Jeremy Cooper has ended speculation about maximum fee levels for MySuper options.

Former Super System Review chair Jeremy Cooper has rejected the idea that a MySuper regime will set legal requirements around maximum fee levels for the default fund.

"There is absolutely no limitation whatsoever on two important things: investment strategies or fees," Cooper said at the Morningstar Investment Conference last week.

"There have been an awful lot of furphies floating around in the market around those two issues. There is absolutely nothing preventing a MySuper fund charging whatever it likes."

He also denied the government would push for funds to include more passive investment strategies.

 
 

"Similarly, the government would be brain dead if it tried to dictate to all the managers, with their consultants, what the strategy ought to be in the MySuper fund, so there is no dictum that it needs to be a passive investment. So those are total furphies," he said.

A number of small to mid-sized industry funds use only active fund managers in their investment options, and they feared they would have to change their strategy as a result of new legislation.

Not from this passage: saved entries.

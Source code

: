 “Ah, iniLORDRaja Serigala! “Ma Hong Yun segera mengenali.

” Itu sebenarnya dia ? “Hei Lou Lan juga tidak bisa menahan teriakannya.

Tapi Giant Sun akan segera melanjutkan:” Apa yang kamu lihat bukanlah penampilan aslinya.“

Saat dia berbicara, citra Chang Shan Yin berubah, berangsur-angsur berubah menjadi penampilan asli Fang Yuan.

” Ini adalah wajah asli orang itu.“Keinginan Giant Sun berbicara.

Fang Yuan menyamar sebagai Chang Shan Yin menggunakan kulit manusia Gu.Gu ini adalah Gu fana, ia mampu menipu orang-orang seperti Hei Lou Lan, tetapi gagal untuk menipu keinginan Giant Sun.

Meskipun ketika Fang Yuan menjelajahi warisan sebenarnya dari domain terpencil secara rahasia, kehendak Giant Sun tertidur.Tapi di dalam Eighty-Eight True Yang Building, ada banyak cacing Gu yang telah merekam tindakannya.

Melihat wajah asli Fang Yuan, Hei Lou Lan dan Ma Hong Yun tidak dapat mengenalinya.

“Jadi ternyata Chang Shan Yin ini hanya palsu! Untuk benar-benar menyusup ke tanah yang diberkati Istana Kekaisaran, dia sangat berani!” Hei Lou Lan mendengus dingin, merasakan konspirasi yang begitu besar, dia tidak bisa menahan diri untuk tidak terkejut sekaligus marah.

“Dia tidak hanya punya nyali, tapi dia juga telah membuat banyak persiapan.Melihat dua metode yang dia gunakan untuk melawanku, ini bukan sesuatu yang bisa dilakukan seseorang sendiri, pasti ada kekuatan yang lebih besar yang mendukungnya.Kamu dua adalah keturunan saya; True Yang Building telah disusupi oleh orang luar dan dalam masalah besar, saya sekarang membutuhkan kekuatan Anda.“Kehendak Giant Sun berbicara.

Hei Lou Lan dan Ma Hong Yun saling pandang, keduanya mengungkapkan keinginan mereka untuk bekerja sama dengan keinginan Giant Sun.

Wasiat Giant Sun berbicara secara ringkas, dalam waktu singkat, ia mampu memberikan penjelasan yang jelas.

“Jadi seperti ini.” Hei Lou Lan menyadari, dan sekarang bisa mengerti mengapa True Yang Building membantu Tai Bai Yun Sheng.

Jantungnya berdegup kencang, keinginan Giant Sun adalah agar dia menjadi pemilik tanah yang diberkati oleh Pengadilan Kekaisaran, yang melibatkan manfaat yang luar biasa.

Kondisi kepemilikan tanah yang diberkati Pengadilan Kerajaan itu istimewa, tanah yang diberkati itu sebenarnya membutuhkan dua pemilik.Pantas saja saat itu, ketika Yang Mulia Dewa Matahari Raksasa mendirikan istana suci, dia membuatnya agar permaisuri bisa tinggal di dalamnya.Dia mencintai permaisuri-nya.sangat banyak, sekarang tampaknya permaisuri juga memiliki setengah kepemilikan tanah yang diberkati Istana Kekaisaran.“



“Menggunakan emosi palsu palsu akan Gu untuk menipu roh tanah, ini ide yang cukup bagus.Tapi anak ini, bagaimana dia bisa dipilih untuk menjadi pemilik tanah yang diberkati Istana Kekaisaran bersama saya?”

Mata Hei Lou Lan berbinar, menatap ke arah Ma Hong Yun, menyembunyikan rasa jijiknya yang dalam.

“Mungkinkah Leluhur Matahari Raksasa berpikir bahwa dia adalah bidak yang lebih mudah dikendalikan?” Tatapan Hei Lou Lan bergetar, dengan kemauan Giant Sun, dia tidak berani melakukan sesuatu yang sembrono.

Asked if the MySuper regime would allow for 100 per cent active management, Cooper, who is currently Challenger retirement income chairman, said: "Legally, there is nothing that will prevent them from doing that, but they will just show up as a fund with high fees and [as a result] low returns."
 
As part of the Cooper review, Deloitte was asked to produce a series of estimates of the total costs of MySuper products for various sized funds.

The estimates show the total cost - including investment and operating costs, as well as costs associated with intra-fund advice - for an actively-managed balanced portfolio that includes alternative assets would be 89 basis points for a $5 billion super fund and about 77 basis points for a $10 billion fund.

Some industry participants have taken these calculations as a guideline to what the government will look for in issuing MySuper licences.

Suggestions have been made that First State Super's balanced fund, which charges an investment fee of 37 basis points for a person with an account balance of $50,000, was the model on which MySuper was built.

Cooper did not deny that was the case.

"First State Super is probably the most comfortable with MySuper," he said.